* [Your task]
The records below are to be set down word for word, with every picture left out.

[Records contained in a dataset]
........
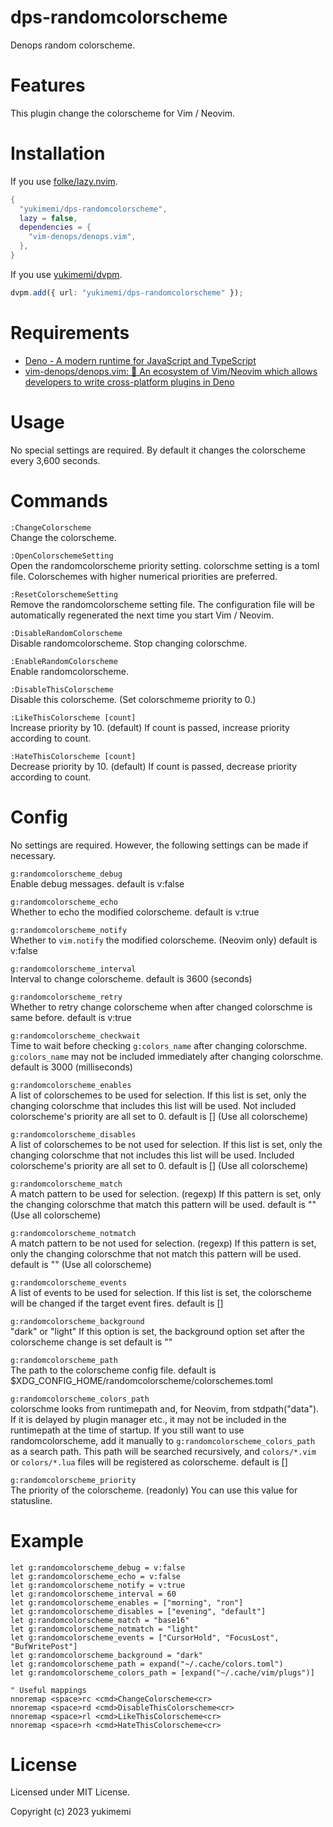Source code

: # dps-randomcolorscheme

Denops random colorscheme.

# Features 

This plugin change the colorscheme for Vim / Neovim.

# Installation 

If you use [folke/lazy.nvim](https://github.com/folke/lazy.nvim).

```lua
{
  "yukimemi/dps-randomcolorscheme",
  lazy = false,
  dependencies = {
    "vim-denops/denops.vim",
  },
}
```

If you use [yukimemi/dvpm](https://github.com/yukimemi/dvpm).

```typescript
dvpm.add({ url: "yukimemi/dps-randomcolorscheme" });
```

# Requirements 

- [Deno - A modern runtime for JavaScript and TypeScript](https://deno.land/)
- [vim-denops/denops.vim: 🐜 An ecosystem of Vim/Neovim which allows developers to write cross-platform plugins in Deno](https://github.com/vim-denops/denops.vim)
# Usage 

No special settings are required.
By default it changes the colorscheme every 3,600 seconds.

# Commands 

`:ChangeColorscheme`                                      
Change the colorscheme.

`:OpenColorschemeSetting`                            
Open the randomcolorscheme priority setting.
colorschme setting is a toml file.
Colorschemes with higher numerical priorities are preferred.

`:ResetColorschemeSetting`                          
Remove the randomcolorscheme setting file.
The configuration file will be automatically regenerated the next time you start Vim / Neovim.

`:DisableRandomColorscheme`                        
Disable randomcolorscheme.
Stop changing colorschme.

`:EnableRandomColorscheme`                          
Enable randomcolorscheme.

`:DisableThisColorscheme`                            
Disable this colorscheme.
(Set colorschmeme priority to 0.)

`:LikeThisColorscheme [count]`                          
Increase priority by 10. (default)
If count is passed, increase priority according to count.

`:HateThisColorscheme [count]`                          
Decrease priority by 10. (default)
If count is passed, decrease priority according to count.

# Config 

No settings are required. However, the following settings can be made if necessary.

`g:randomcolorscheme_debug`                        
Enable debug messages.
default is v:false

`g:randomcolorscheme_echo`                          
Whether to echo the modified colorscheme.
default is v:true

`g:randomcolorscheme_notify`                      
Whether to `vim.notify` the modified colorscheme. (Neovim only)
default is v:false

`g:randomcolorscheme_interval`                  
Interval to change colorscheme.
default is 3600 (seconds)

`g:randomcolorscheme_retry`                        
Whether to retry change colorscheme when after changed colorschme is same before.
default is v:true

`g:randomcolorscheme_checkwait`                
Time to wait before checking `g:colors_name` after changing colorschme.
`g:colors_name` may not be included immediately after changing colorschme.
default is 3000 (milliseconds)

`g:randomcolorscheme_enables`                    
A list of colorschemes to be used for selection.
If this list is set, only the changing colorschme that includes this list will be used.
Not included colorscheme's priority are all set to 0.
default is [] (Use all colorscheme)

`g:randomcolorscheme_disables`                  
A list of colorschemes to be not used for selection.
If this list is set, only the changing colorschme that not includes this list will be used.
Included colorscheme's priority are all set to 0.
default is [] (Use all colorscheme)

`g:randomcolorscheme_match`                        
A match pattern to be used for selection. (regexp)
If this pattern is set, only the changing colorschme that match this pattern will be used.
default is "" (Use all colorscheme)

`g:randomcolorscheme_notmatch`                  
A match pattern to be not used for selection. (regexp)
If this pattern is set, only the changing colorschme that not match this pattern will be used.
default is "" (Use all colorscheme)

`g:randomcolorscheme_events`                      
A list of events to be used for selection.
If this list is set, the colorscheme will be changed if the target event fires.
default is []

`g:randomcolorscheme_background`              
"dark" or "light"
If this option is set, the background option set after the colorscheme change is set
default is ""

`g:randomcolorscheme_path`                          
The path to the colorscheme config file.
default is $XDG_CONFIG_HOME/randomcolorscheme/colorschemes.toml

`g:randomcolorscheme_colors_path`            
colorschme looks from runtimepath and, for Neovim, from stdpath("data").
If it is delayed by plugin manager etc.,
it may not be included in the runtimepath at the time of startup.
If you still want to use randomcolorscheme, add it manually to
`g:randomcolorscheme_colors_path` as a search path.
This path will be searched recursively, and `colors/*.vim` or `colors/*.lua` files
will be registered as colorscheme.
default is []

`g:randomcolorscheme_priority`                  
The priority of the colorscheme. (readonly)
You can use this value for statusline.

# Example 

```vim
let g:randomcolorscheme_debug = v:false
let g:randomcolorscheme_echo = v:false
let g:randomcolorscheme_notify = v:true
let g:randomcolorscheme_interval = 60
let g:randomcolorscheme_enables = ["morning", "ron"]
let g:randomcolorscheme_disables = ["evening", "default"]
let g:randomcolorscheme_match = "base16"
let g:randomcolorscheme_notmatch = "light"
let g:randomcolorscheme_events = ["CursorHold", "FocusLost", "BufWritePost"]
let g:randomcolorscheme_background = "dark"
let g:randomcolorscheme_path = expand("~/.cache/colors.toml")
let g:randomcolorscheme_colors_path = [expand("~/.cache/vim/plugs")]

" Useful mappings
nnoremap <space>rc <cmd>ChangeColorscheme<cr>
nnoremap <space>rd <cmd>DisableThisColorscheme<cr>
nnoremap <space>rl <cmd>LikeThisColorscheme<cr>
nnoremap <space>rh <cmd>HateThisColorscheme<cr>
```

# License 

Licensed under MIT License.

Copyright (c) 2023 yukimemi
........
* [Task answer]
Source code

: # dps-randomcolorscheme

Denops random colorscheme.

# Features 

This plugin change the colorscheme for Vim / Neovim.

# Installation 

If you use [folke/lazy.nvim](https://github.com/folke/lazy.nvim).

```lua
{
  "yukimemi/dps-randomcolorscheme",
  lazy = false,
  dependencies = {
    "vim-denops/denops.vim",
  },
}
```

If you use [yukimemi/dvpm](https://github.com/yukimemi/dvpm).

```typescript
dvpm.add({ url: "yukimemi/dps-randomcolorscheme" });
```

# Requirements 

- [Deno - A modern runtime for JavaScript and TypeScript](https://deno.land/)
- [vim-denops/denops.vim: 🐜 An ecosystem of Vim/Neovim which allows developers to write cross-platform plugins in Deno](https://github.com/vim-denops/denops.vim)
# Usage 

No special settings are required.
By default it changes the colorscheme every 3,600 seconds.

# Commands 

`:ChangeColorscheme`                                      
Change the colorscheme.

`:OpenColorschemeSetting`                            
Open the randomcolorscheme priority setting.
colorschme setting is a toml file.
Colorschemes with higher numerical priorities are preferred.

`:ResetColorschemeSetting`                          
Remove the randomcolorscheme setting file.
The configuration file will be automatically regenerated the next time you start Vim / Neovim.

`:DisableRandomColorscheme`                        
Disable randomcolorscheme.
Stop changing colorschme.

`:EnableRandomColorscheme`                          
Enable randomcolorscheme.

`:DisableThisColorscheme`                            
Disable this colorscheme.
(Set colorschmeme priority to 0.)

`:LikeThisColorscheme [count]`                          
Increase priority by 10. (default)
If count is passed, increase priority according to count.

`:HateThisColorscheme [count]`                          
Decrease priority by 10. (default)
If count is passed, decrease priority according to count.

# Config 

No settings are required. However, the following settings can be made if necessary.

`g:randomcolorscheme_debug`                        
Enable debug messages.
default is v:false

`g:randomcolorscheme_echo`                          
Whether to echo the modified colorscheme.
default is v:true

`g:randomcolorscheme_notify`                      
Whether to `vim.notify` the modified colorscheme. (Neovim only)
default is v:false

`g:randomcolorscheme_interval`                  
Interval to change colorscheme.
default is 3600 (seconds)

`g:randomcolorscheme_retry`                        
Whether to retry change colorscheme when after changed colorschme is same before.
default is v:true

`g:randomcolorscheme_checkwait`                
Time to wait before checking `g:colors_name` after changing colorschme.
`g:colors_name` may not be included immediately after changing colorschme.
default is 3000 (milliseconds)

`g:randomcolorscheme_enables`                    
A list of colorschemes to be used for selection.
If this list is set, only the changing colorschme that includes this list will be used.
Not included colorscheme's priority are all set to 0.
default is [] (Use all colorscheme)

`g:randomcolorscheme_disables`                  
A list of colorschemes to be not used for selection.
If this list is set, only the changing colorschme that not includes this list will be used.
Included colorscheme's priority are all set to 0.
default is [] (Use all colorscheme)

`g:randomcolorscheme_match`                        
A match pattern to be used for selection. (regexp)
If this pattern is set, only the changing colorschme that match this pattern will be used.
default is "" (Use all colorscheme)

`g:randomcolorscheme_notmatch`                  
A match pattern to be not used for selection. (regexp)
If this pattern is set, only the changing colorschme that not match this pattern will be used.
default is "" (Use all colorscheme)

`g:randomcolorscheme_events`                      
A list of events to be used for selection.
If this list is set, the colorscheme will be changed if the target event fires.
default is []

`g:randomcolorscheme_background`              
"dark" or "light"
If this option is set, the background option set after the colorscheme change is set
default is ""

`g:randomcolorscheme_path`                          
The path to the colorscheme config file.
default is $XDG_CONFIG_HOME/randomcolorscheme/colorschemes.toml

`g:randomcolorscheme_colors_path`            
colorschme looks from runtimepath and, for Neovim, from stdpath("data").
If it is delayed by plugin manager etc.,
it may not be included in the runtimepath at the time of startup.
If you still want to use randomcolorscheme, add it manually to
`g:randomcolorscheme_colors_path` as a search path.
This path will be searched recursively, and `colors/*.vim` or `colors/*.lua` files
will be registered as colorscheme.
default is []

`g:randomcolorscheme_priority`                  
The priority of the colorscheme. (readonly)
You can use this value for statusline.

# Example 

```vim
let g:randomcolorscheme_debug = v:false
let g:randomcolorscheme_echo = v:false
let g:randomcolorscheme_notify = v:true
let g:randomcolorscheme_interval = 60
let g:randomcolorscheme_enables = ["morning", "ron"]
let g:randomcolorscheme_disables = ["evening", "default"]
let g:randomcolorscheme_match = "base16"
let g:randomcolorscheme_notmatch = "light"
let g:randomcolorscheme_events = ["CursorHold", "FocusLost", "BufWritePost"]
let g:randomcolorscheme_background = "dark"
let g:randomcolorscheme_path = expand("~/.cache/colors.toml")
let g:randomcolorscheme_colors_path = [expand("~/.cache/vim/plugs")]

" Useful mappings
nnoremap <space>rc <cmd>ChangeColorscheme<cr>
nnoremap <space>rd <cmd>DisableThisColorscheme<cr>
nnoremap <space>rl <cmd>LikeThisColorscheme<cr>
nnoremap <space>rh <cmd>HateThisColorscheme<cr>
```

# License 

Licensed under MIT License.

Copyright (c) 2023 yukimemi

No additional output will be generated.